Privacy Considerations

DANGER

HAR files may contain sensitive data! Before sharing a HAR file, review it for:

  • Authentication tokens (Authorization headers, Bearer tokens, API keys)
  • Session cookies (session IDs, CSRF tokens)
  • Personal data (user profiles, email addresses, phone numbers)
  • Passwords (especially in POST request bodies for login forms)
  • Internal URLs (revealing your infrastructure)

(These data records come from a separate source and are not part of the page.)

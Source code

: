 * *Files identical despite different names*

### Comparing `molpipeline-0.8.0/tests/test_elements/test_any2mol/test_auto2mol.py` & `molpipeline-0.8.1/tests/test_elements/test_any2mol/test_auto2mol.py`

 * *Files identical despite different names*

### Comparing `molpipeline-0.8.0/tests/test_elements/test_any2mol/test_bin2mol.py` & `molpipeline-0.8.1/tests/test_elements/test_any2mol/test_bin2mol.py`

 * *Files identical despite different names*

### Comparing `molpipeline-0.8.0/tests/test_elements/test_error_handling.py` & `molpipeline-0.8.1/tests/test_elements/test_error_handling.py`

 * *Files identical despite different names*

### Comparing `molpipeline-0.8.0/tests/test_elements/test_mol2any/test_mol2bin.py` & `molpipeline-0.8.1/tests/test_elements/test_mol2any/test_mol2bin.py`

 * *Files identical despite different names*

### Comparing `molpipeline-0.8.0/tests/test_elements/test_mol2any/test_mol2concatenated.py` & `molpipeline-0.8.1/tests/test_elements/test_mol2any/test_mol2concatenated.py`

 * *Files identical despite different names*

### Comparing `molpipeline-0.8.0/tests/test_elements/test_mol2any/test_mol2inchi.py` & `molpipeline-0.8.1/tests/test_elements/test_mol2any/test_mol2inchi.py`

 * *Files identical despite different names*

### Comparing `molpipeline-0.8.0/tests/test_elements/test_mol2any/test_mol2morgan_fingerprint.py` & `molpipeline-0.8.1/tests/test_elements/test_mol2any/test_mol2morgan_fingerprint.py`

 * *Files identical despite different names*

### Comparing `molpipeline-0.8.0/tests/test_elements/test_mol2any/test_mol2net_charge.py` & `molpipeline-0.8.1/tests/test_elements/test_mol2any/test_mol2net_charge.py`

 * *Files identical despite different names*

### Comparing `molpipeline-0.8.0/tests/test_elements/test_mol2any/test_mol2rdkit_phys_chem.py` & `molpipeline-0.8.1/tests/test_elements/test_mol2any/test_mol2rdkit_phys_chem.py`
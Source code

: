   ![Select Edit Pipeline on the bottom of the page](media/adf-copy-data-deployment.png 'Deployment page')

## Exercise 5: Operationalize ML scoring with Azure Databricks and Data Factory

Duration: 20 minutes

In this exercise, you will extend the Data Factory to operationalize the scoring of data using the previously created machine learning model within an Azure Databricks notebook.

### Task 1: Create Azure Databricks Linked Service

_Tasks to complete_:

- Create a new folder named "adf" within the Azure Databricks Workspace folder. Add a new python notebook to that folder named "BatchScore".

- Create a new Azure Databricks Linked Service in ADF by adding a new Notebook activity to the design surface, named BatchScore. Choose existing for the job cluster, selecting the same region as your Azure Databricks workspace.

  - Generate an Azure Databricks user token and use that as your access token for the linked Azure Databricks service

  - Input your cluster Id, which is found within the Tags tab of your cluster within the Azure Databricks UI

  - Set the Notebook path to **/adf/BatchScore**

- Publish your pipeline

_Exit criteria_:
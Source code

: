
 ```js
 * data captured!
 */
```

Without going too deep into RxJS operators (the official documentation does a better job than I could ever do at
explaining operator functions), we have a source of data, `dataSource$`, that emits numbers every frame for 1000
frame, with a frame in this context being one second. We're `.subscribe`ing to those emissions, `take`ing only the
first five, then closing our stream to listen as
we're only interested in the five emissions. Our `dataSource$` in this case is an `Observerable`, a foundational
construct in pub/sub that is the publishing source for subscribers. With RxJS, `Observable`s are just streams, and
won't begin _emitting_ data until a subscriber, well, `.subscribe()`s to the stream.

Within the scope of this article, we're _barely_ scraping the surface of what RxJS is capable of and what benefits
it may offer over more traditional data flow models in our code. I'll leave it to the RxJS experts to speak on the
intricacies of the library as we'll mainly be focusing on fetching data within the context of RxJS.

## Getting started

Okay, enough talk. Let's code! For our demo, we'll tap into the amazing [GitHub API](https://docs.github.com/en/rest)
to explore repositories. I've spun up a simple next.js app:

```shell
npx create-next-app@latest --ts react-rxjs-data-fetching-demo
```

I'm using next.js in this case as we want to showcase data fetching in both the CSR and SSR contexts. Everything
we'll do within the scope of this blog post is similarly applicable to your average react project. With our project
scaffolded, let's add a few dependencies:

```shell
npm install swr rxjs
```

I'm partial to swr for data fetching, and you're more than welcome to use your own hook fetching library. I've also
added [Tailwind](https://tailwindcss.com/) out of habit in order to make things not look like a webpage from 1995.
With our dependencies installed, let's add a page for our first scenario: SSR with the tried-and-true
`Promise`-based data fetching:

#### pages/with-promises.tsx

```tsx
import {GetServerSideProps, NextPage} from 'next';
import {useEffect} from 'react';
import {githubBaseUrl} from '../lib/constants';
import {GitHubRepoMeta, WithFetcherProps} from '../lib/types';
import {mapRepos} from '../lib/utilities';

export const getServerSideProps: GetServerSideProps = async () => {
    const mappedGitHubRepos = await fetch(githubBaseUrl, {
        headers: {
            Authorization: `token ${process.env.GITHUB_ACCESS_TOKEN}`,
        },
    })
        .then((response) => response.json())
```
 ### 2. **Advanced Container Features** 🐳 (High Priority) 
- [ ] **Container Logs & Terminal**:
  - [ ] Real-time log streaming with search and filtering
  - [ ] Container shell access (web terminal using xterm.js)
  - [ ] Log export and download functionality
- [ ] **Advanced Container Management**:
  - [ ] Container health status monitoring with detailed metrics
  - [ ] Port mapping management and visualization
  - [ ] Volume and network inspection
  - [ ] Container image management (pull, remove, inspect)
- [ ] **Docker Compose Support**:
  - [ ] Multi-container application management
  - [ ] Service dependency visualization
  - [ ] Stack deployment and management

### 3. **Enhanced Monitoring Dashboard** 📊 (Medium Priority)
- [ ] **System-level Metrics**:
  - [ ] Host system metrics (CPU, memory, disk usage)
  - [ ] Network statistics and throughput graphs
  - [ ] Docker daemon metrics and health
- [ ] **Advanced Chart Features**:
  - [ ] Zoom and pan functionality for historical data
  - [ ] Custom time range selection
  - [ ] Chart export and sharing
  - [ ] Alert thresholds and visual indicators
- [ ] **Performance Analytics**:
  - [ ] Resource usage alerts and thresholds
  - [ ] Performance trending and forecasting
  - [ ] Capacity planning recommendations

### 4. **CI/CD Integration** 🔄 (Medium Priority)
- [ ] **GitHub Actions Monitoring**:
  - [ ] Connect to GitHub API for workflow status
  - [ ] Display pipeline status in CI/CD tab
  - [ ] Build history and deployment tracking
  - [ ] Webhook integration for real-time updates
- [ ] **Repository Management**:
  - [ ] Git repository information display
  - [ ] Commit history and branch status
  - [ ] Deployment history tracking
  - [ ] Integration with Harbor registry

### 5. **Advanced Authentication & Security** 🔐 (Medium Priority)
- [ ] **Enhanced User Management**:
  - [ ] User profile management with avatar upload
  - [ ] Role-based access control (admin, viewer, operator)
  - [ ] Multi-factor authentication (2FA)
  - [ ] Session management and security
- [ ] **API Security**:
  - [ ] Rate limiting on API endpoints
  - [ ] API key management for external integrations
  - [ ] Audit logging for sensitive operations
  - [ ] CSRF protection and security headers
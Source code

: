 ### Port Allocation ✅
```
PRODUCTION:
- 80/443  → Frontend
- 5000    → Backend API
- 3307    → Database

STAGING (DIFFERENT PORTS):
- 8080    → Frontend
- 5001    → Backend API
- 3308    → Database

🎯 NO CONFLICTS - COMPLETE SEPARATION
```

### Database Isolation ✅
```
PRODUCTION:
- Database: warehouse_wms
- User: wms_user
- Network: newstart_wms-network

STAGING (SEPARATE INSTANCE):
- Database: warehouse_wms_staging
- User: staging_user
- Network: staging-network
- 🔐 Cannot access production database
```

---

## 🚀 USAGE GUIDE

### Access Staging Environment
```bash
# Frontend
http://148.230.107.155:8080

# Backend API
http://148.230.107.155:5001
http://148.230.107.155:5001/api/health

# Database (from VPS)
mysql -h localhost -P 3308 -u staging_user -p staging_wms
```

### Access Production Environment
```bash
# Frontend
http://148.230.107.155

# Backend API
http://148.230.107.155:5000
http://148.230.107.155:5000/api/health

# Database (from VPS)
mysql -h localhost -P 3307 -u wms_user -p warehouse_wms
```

Always sanitize HAR files before sharing them outside your team.

Sanitizing HAR Files

Since HAR files are JSON, you can edit them in any text editor to remove sensitive data:

  1. Open the .har file in a text editor.
  2. Search for sensitive header names like Authorization, Cookie, Set-Cookie, X-API-Key.
  3. Replace their values with [REDACTED].
  4. Search for sensitive data in request/response bodies.
  5. Save the file.

You can also automate this with a script:

bash
# Simple example using jq to redact Authorization headers
cat traffic.har | jq '
  .log.entries[].request.headers |= map(
    if .name == "Authorization" then .value = "[REDACTED]"
    elif .name == "Cookie" then .value = "[REDACTED]"
    else . end
  )
' > sanitized-traffic.har

Tips

  • Keep exports focused. Export only the relevant session or entries instead of everything. Smaller HAR files are easier to share and faster to import.
  • Use session names. Name your sessions descriptively (e.g., "Login Flow Bug #1234") so the exported HAR file name is meaningful.
  • Check file size. HAR files with response bodies can be large. If you are sharing via email or chat, consider compressing the file first: gzip traffic.har.
  • Import creates a new session. Imported traffic appears in its own session, keeping it separate from your live captured traffic.